▶ **Problem description**
Filter the data below for the string "TypeScript" and copy each matching line.

▶ **Material to process**
##########

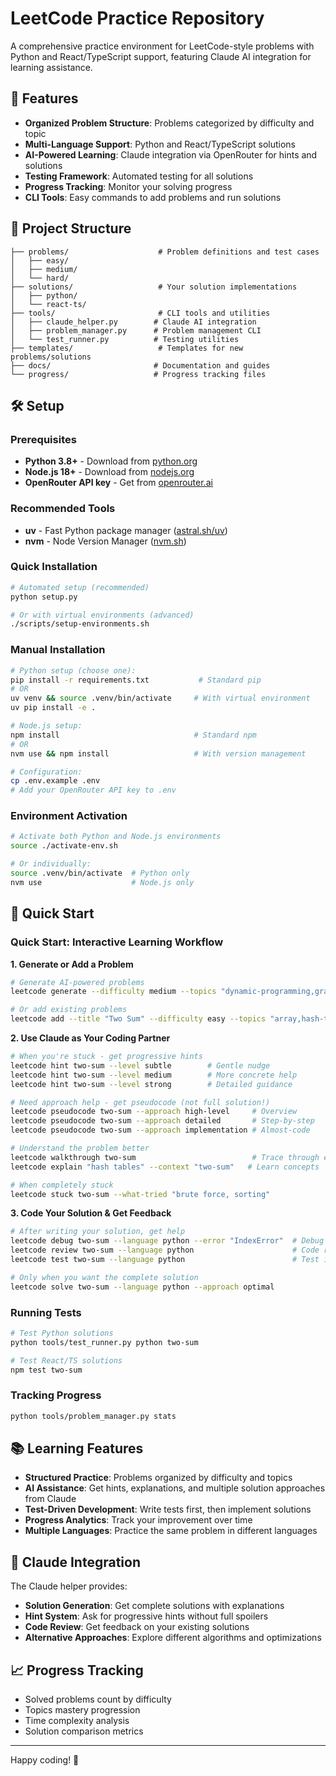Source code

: # LeetCode Practice Repository

A comprehensive practice environment for LeetCode-style problems with Python and React/TypeScript support, featuring Claude AI integration for learning assistance.

## 🚀 Features

- **Organized Problem Structure**: Problems categorized by difficulty and topic
- **Multi-Language Support**: Python and React/TypeScript solutions
- **AI-Powered Learning**: Claude integration via OpenRouter for hints and solutions
- **Testing Framework**: Automated testing for all solutions
- **Progress Tracking**: Monitor your solving progress
- **CLI Tools**: Easy commands to add problems and run solutions

## 📁 Project Structure

```
├── problems/                    # Problem definitions and test cases
│   ├── easy/
│   ├── medium/
│   └── hard/
├── solutions/                   # Your solution implementations
│   ├── python/
│   └── react-ts/
├── tools/                       # CLI tools and utilities
│   ├── claude_helper.py        # Claude AI integration
│   ├── problem_manager.py      # Problem management CLI
│   └── test_runner.py          # Testing utilities
├── templates/                   # Templates for new problems/solutions
├── docs/                       # Documentation and guides
└── progress/                   # Progress tracking files
```

## 🛠️ Setup

### Prerequisites

- **Python 3.8+** - Download from [python.org](https://python.org)
- **Node.js 18+** - Download from [nodejs.org](https://nodejs.org)  
- **OpenRouter API key** - Get from [openrouter.ai](https://openrouter.ai)

### Recommended Tools

- **uv** - Fast Python package manager ([astral.sh/uv](https://astral.sh/uv))
- **nvm** - Node Version Manager ([nvm.sh](https://nvm.sh))

### Quick Installation

```bash
# Automated setup (recommended)
python setup.py

# Or with virtual environments (advanced)
./scripts/setup-environments.sh
```

### Manual Installation

```bash
# Python setup (choose one):
pip install -r requirements.txt           # Standard pip
# OR
uv venv && source .venv/bin/activate     # With virtual environment
uv pip install -e .

# Node.js setup:
npm install                              # Standard npm
# OR  
nvm use && npm install                   # With version management

# Configuration:
cp .env.example .env
# Add your OpenRouter API key to .env
```

### Environment Activation

```bash
# Activate both Python and Node.js environments
source ./activate-env.sh

# Or individually:
source .venv/bin/activate  # Python only
nvm use                    # Node.js only
```

## 🎯 Quick Start

### Quick Start: Interactive Learning Workflow

**1. Generate or Add a Problem**
```bash
# Generate AI-powered problems
leetcode generate --difficulty medium --topics "dynamic-programming,graphs"

# Or add existing problems
leetcode add --title "Two Sum" --difficulty easy --topics "array,hash-table"
```

**2. Use Claude as Your Coding Partner**
```bash
# When you're stuck - get progressive hints
leetcode hint two-sum --level subtle        # Gentle nudge
leetcode hint two-sum --level medium        # More concrete help  
leetcode hint two-sum --level strong        # Detailed guidance

# Need approach help - get pseudocode (not full solution!)
leetcode pseudocode two-sum --approach high-level     # Overview
leetcode pseudocode two-sum --approach detailed       # Step-by-step
leetcode pseudocode two-sum --approach implementation # Almost-code

# Understand the problem better
leetcode walkthrough two-sum                          # Trace through examples
leetcode explain "hash tables" --context "two-sum"   # Learn concepts

# When completely stuck
leetcode stuck two-sum --what-tried "brute force, sorting"
```

**3. Code Your Solution & Get Feedback**
```bash
# After writing your solution, get help
leetcode debug two-sum --language python --error "IndexError"  # Debug issues
leetcode review two-sum --language python                      # Code review
leetcode test two-sum --language python                        # Test it

# Only when you want the complete solution
leetcode solve two-sum --language python --approach optimal
```

### Running Tests
```bash
# Test Python solutions
python tools/test_runner.py python two-sum

# Test React/TS solutions
npm test two-sum
```

### Tracking Progress
```bash
python tools/problem_manager.py stats
```

## 📚 Learning Features

- **Structured Practice**: Problems organized by difficulty and topics
- **AI Assistance**: Get hints, explanations, and multiple solution approaches from Claude
- **Test-Driven Development**: Write tests first, then implement solutions
- **Progress Analytics**: Track your improvement over time
- **Multiple Languages**: Practice the same problem in different languages

## 🤖 Claude Integration

The Claude helper provides:
- **Solution Generation**: Get complete solutions with explanations
- **Hint System**: Ask for progressive hints without full spoilers
- **Code Review**: Get feedback on your existing solutions
- **Alternative Approaches**: Explore different algorithms and optimizations

## 📈 Progress Tracking

- Solved problems count by difficulty
- Topics mastery progression
- Time complexity analysis
- Solution comparison metrics

---

Happy coding! 🎉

##########

▶ **Answer space**
A comprehensive practice environment for LeetCode-style problems with Python and React/TypeScript support, featuring Claude AI integration for learning assistance.
- **Multi-Language Support**: Python and React/TypeScript solutions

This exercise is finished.